Hi everyone,
I am currently developing an analysis for my bachelor thesis and I have so far tested with 1 or 5 millions of events by just specifying the --nevents variable. For my final step I think I will be required to run the job on the whole sample size (100mln) or just larger statistics in general.
I can’t fully understand the correct procedure to proceed with the analysis. From what I gathered my analysis script should begin in a similar way:
#List of processes
processList = {
'p8_ee_Ztautau_ecm91':{'fraction': 0.5, 'chunks': 20}
}
procDict = "FCCee_procDict_winter2023_IDEA.json"
#output directory
outputDir = "/afs/cern.ch/user/s/scattola/FCCAnalyses/Ztautau/analysis/treemaker/optimal/"
outputName = "p8_ee_Ztautau_ecm91"
#input directory
inputDir = "/eos/experiment/fcc/ee/generation/DelphesEvents/winter2023/IDEA/"
#Optional
nCPUS = 4
runBatch = True
batchQueue = "longlunch"
compGroup = "group_u_FCC.local_gen"
With these settings if I understand correctly I expect to run over 50% of the statistics and divide it into 20 jobs (and 20 final .root files).
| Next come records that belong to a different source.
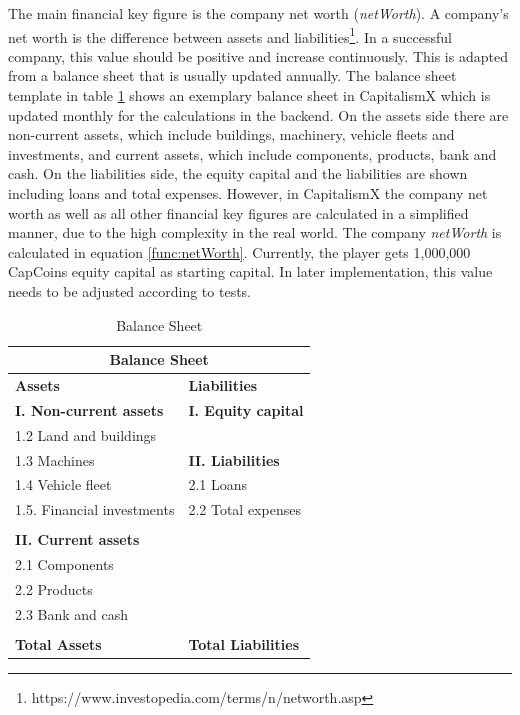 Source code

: The main financial key figure is the company net worth (\textit{netWorth}). A company's net worth is the difference between assets and liabilities\footnote{https://www.investopedia.com/terms/n/networth.asp}. In a successful company, this value should be positive and increase continuously. This is adapted from a balance sheet that is usually updated annually. The balance sheet template in table \ref{tab:balanceSheet} shows an exemplary balance sheet in CapitalismX which is updated monthly for the calculations in the backend. On the assets side there are non-current assets, which include buildings, machinery, vehicle fleets and investments, and current assets, which include components, products, bank and cash. On the liabilities side, the equity capital and the liabilities are shown including loans and total expenses. However, in CapitalismX the company net worth as well as all other financial key figures are calculated in a simplified manner, due to the high complexity in the real world. The company \textit{netWorth} is calculated in equation \ref{func:netWorth}. Currently, the player gets 1,000,000 CapCoins equity capital as starting capital. In later implementation, this value needs to be adjusted according to tests.

\begin{table}[ht]
\begin{tabular}{|p{5.8cm}|p{5.8cm}|}
\hline
\multicolumn{2}{|c|}{\textbf{Balance Sheet}}\\
\hline \textbf{Assets} & \textbf{Liabilities}\\ 
\hline \textbf{I. Non-current assets} & \textbf{I. Equity capital}\\
\hline 1.2 Land and buildings &\\
\hline 1.3 Machines & \textbf{II. Liabilities}\\
\hline 1.4 Vehicle fleet & 2.1 Loans\\
\hline 1.5. Financial investments &  2.2 Total expenses\\
\hline &\\
\hline \textbf{II. Current assets} &\\
\hline 2.1 Components &\\
\hline 2.2 Products &\\
\hline 2.3 Bank and cash &\\
\hline &\\
\hline \textbf{Total Assets} & \textbf{Total Liabilities}\\
\hline
\end{tabular}
\caption{Balance Sheet}
\label{tab:balanceSheet}
\end{table}

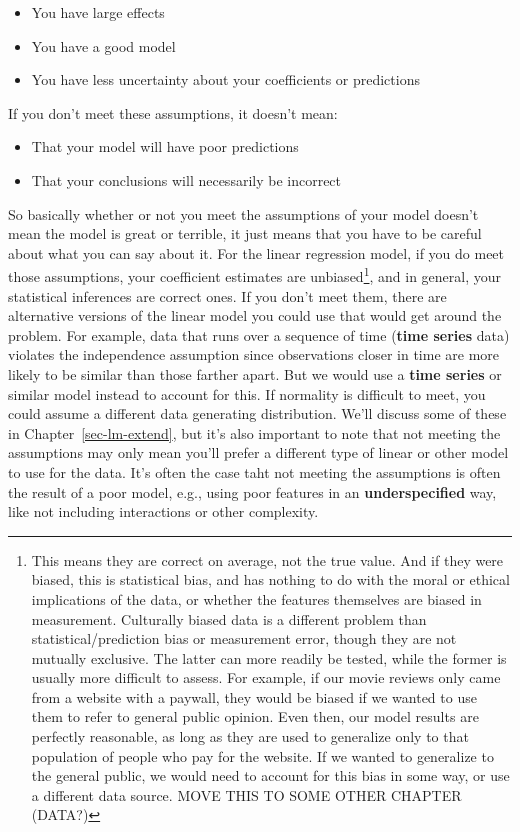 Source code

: \documentclass[
  letterpaper,
]{krantz}
\providecommand{\tightlist}{%
  \setlength{\itemsep}{0pt}\setlength{\parskip}{0pt}}\usepackage{longtable,booktabs,array}
\begin{document}
\begin{itemize}
\tightlist
\item
  You have large effects
\item
  You have a good model
\item
  You have less uncertainty about your coefficients or predictions
\end{itemize}

If you don't meet these assumptions, it doesn't mean:

\begin{itemize}
\tightlist
\item
  That your model will have poor predictions
\item
  That your conclusions will necessarily be incorrect
\end{itemize}

So basically whether or not you meet the assumptions of your model
doesn't mean the model is great or terrible, it just means that you have
to be careful about what you can say about it. For the linear regression
model, if you do meet those assumptions, your coefficient estimates are
unbiased\footnote{This means they are correct on average, not the true
  value. And if they were biased, this is statistical bias, and has
  nothing to do with the moral or ethical implications of the data, or
  whether the features themselves are biased in measurement. Culturally
  biased data is a different problem than statistical/prediction bias or
  measurement error, though they are not mutually exclusive. The latter
  can more readily be tested, while the former is usually more difficult
  to assess. For example, if our movie reviews only came from a website
  with a paywall, they would be biased if we wanted to use them to refer
  to general public opinion. Even then, our model results are perfectly
  reasonable, as long as they are used to generalize only to that
  population of people who pay for the website. If we wanted to
  generalize to the general public, we would need to account for this
  bias in some way, or use a different data source. MOVE THIS TO SOME
  OTHER CHAPTER (DATA?)}, and in general, your statistical inferences
are correct ones. If you don't meet them, there are alternative versions
of the linear model you could use that would get around the problem. For
example, data that runs over a sequence of time (\textbf{time series}
data) violates the independence assumption since observations closer in
time are more likely to be similar than those farther apart. But we
would use a \textbf{time series} or similar model instead to account for
this. If normality is difficult to meet, you could assume a different
data generating distribution. We'll discuss some of these in
Chapter~\ref{sec-lm-extend}, but it's also important to note that not
meeting the assumptions may only mean you'll prefer a different type of
linear or other model to use for the data. It's often the case taht not
meeting the assumptions is often the result of a poor model, e.g., using
poor features in an \textbf{underspecified} way, like not including
interactions or other complexity.
\end{document}
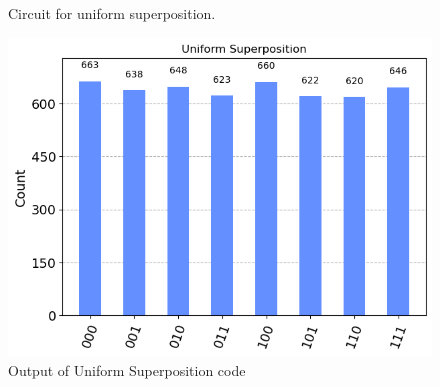 \documentclass{article}
\begin{document}
\begin{figure}[h]

\centering


\caption{Circuit for uniform superposition.}

\end{figure}




\begin{figure}[h]
\centering

\includegraphics[scale=0.5]{code_snippets/uniform_superposition_output.png}


\caption{Output of Uniform Superposition code}

\end{figure}
\end{document}
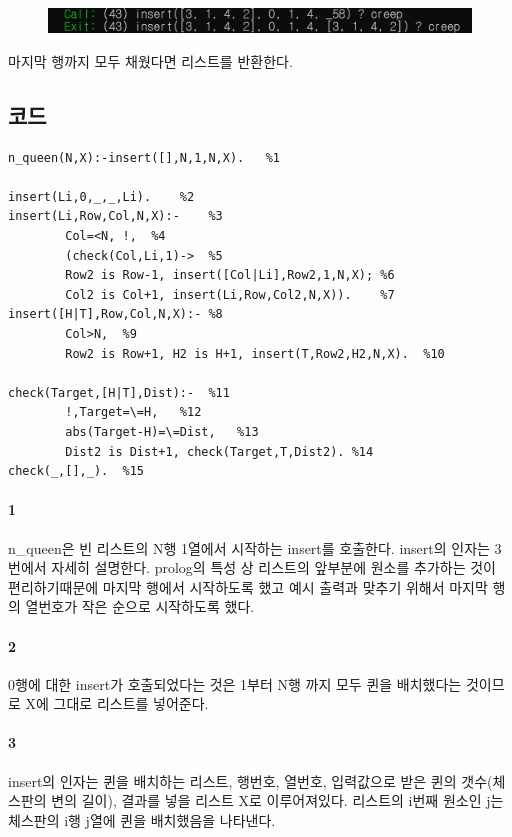 \documentclass{oblivoir}
\begin{document}
\begin{figure}[H]
  
    \includegraphics[width=0.5\linewidth]{trace_b6.PNG}
   
\end{figure}
마지막 행까지 모두 채웠다면 리스트를 반환한다.

\subsection{코드}
\begin{verbatim}
n_queen(N,X):-insert([],N,1,N,X).   %1

insert(Li,0,_,_,Li).    %2
insert(Li,Row,Col,N,X):-    %3
        Col=<N, !,  %4
        (check(Col,Li,1)->  %5
        Row2 is Row-1, insert([Col|Li],Row2,1,N,X); %6
        Col2 is Col+1, insert(Li,Row,Col2,N,X)).    %7
insert([H|T],Row,Col,N,X):- %8
        Col>N,  %9
        Row2 is Row+1, H2 is H+1, insert(T,Row2,H2,N,X).  %10

check(Target,[H|T],Dist):-  %11
        !,Target=\=H,   %12
        abs(Target-H)=\=Dist,   %13
        Dist2 is Dist+1, check(Target,T,Dist2). %14
check(_,[],_).  %15
\end{verbatim}

\paragraph*{1}
n\_queen은 빈 리스트의 N행 1열에서 시작하는 insert를 호출한다. insert의 인자는 3번에서 자세히 설명한다. prolog의 특성 상 리스트의 앞부분에 원소를 추가하는 것이 편리하기때문에 마지막 행에서 시작하도록 했고 예시 출력과 맞추기 위해서 마지막 행의 열번호가 작은 순으로 시작하도록 했다.

\paragraph*{2}
0행에 대한 insert가 호출되었다는 것은 1부터 N행 까지 모두 퀸을 배치했다는 것이므로 X에 그대로 리스트를 넣어준다.

\paragraph*{3}
insert의 인자는 퀸을 배치하는 리스트, 행번호, 열번호, 입력값으로 받은 퀸의 갯수(체스판의 변의 길이), 결과를 넣을 리스트 X로 이루어져있다. 리스트의 i번째 원소인 j는 체스판의 i행 j열에 퀸을 배치했음을 나타낸다.
\end{document}
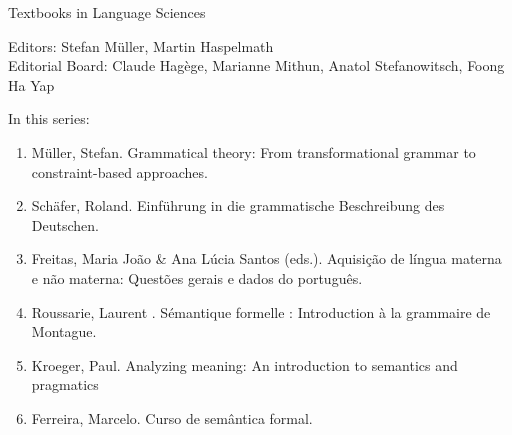 {\large Textbooks in Language Sciences}

\bigskip

Editors: Stefan Müller, Martin Haspelmath  \\
Editorial Board: Claude Hagège, Marianne Mithun, Anatol Stefanowitsch, Foong Ha Yap

\bigskip

In this series:

\begin{enumerate}
\item Müller, Stefan. Grammatical theory: From transformational grammar to constraint-based approaches.
\item Schäfer, Roland. Einführung in die grammatische Beschreibung des Deutschen.
\item Freitas, Maria João \& Ana Lúcia Santos (eds.). Aquisição de língua materna e não materna: Questões gerais e dados do português.
\item Roussarie, Laurent . Sémantique formelle : Introduction à la grammaire de Montague.
\item Kroeger, Paul. Analyzing meaning: An introduction to semantics and pragmatics
\item Ferreira, Marcelo. Curso de semântica formal.
\end{enumerate}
My questions are:
- what would be the correct proportion of chunks to total events? lets say I wanna run over 50mln of events, is 50 chunks enough?
- if I then use a histmaker.py to create the needed histograms will it store the information in 1 final root file or does it also need chunks?
- what are the options for batchQueue and which compGroup should I insert? I should be part of comp group zp (gid=1307) which I imagine corresponds to the ATLAS group.
Thanks in advance and apologies for the long post.